(Saved data entries)
= Beginning of Section =

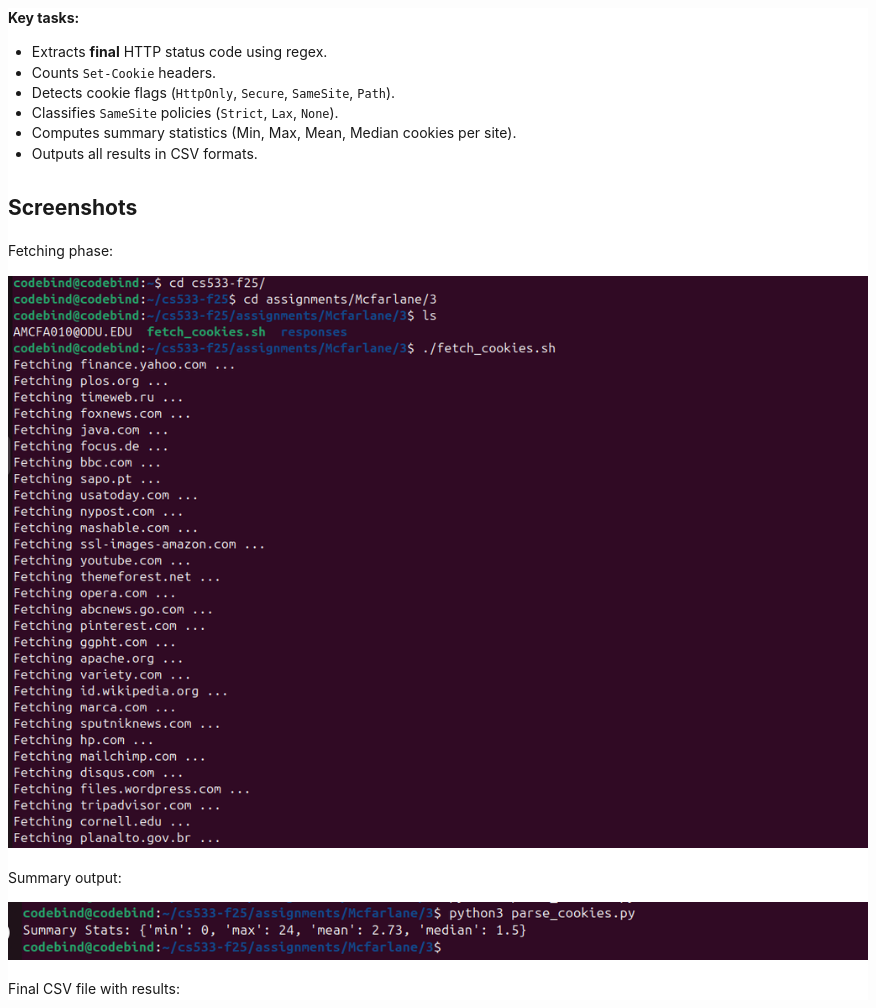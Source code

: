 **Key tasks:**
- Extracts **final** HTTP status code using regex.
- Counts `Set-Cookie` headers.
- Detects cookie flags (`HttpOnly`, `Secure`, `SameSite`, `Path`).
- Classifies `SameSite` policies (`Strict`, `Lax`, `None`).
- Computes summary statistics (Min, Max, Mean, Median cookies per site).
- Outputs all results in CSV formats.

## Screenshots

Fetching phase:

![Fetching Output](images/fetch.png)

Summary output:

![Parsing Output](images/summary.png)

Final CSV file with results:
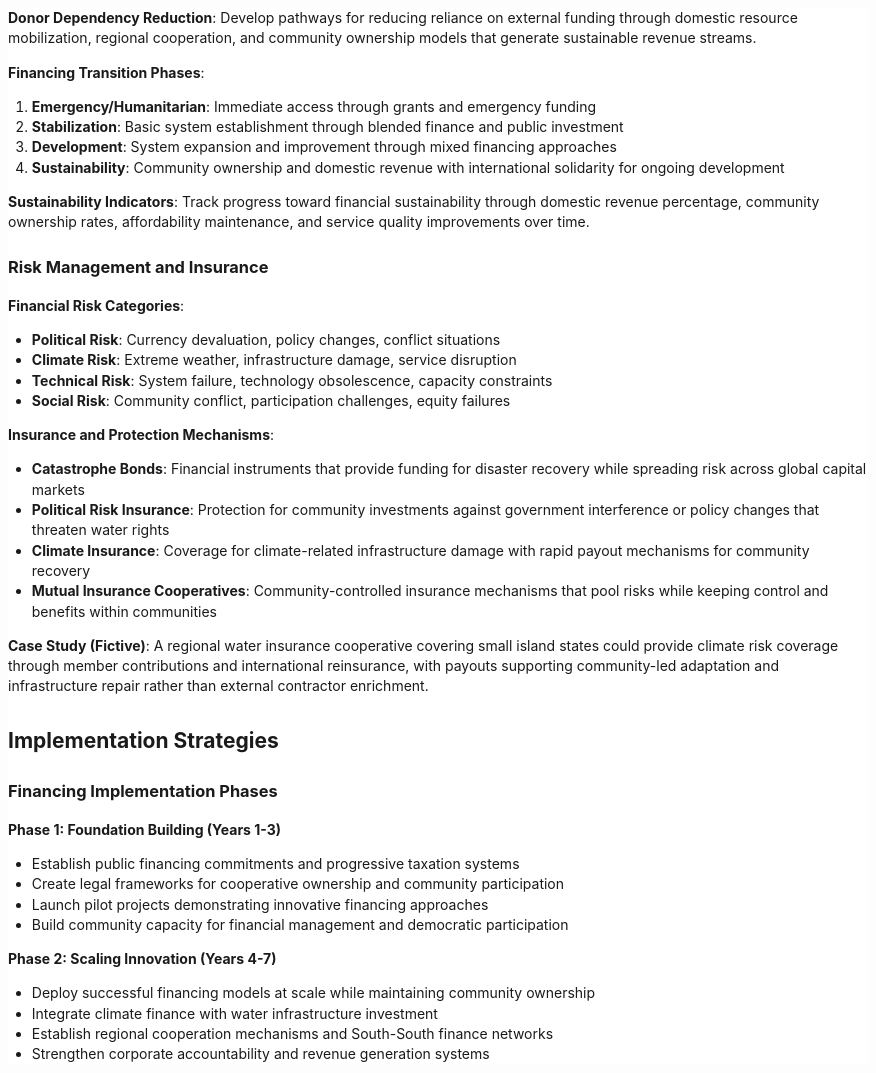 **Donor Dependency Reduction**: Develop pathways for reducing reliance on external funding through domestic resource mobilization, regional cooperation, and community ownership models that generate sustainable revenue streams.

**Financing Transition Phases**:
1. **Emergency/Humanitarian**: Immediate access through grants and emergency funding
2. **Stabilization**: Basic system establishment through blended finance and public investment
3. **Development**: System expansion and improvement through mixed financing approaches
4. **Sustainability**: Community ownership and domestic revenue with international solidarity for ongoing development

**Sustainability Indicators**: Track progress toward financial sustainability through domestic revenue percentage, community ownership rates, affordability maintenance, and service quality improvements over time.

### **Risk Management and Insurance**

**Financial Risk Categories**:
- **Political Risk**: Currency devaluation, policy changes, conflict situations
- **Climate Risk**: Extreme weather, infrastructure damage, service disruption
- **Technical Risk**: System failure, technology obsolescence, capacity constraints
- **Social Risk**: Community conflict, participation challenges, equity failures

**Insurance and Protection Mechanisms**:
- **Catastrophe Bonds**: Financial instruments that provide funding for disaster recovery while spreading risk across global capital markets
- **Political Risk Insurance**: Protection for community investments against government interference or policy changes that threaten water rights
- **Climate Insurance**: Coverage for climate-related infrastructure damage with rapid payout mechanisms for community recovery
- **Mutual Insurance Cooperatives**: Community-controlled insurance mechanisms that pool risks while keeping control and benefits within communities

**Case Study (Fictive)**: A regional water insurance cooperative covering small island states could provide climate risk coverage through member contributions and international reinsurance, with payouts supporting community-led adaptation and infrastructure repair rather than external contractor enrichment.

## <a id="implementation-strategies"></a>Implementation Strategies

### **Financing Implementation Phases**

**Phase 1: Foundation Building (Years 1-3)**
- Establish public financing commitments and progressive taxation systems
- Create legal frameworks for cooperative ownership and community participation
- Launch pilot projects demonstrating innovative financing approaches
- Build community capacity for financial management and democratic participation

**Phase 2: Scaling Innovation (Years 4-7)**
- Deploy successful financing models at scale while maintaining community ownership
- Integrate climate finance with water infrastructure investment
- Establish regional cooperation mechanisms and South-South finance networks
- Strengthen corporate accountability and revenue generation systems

= End of Section =

What is needed is each line from the records with the word "Implementation" in it.

## [PROBLEM SOLUTION]
## <a id="implementation-strategies"></a>Implementation Strategies
### **Financing Implementation Phases**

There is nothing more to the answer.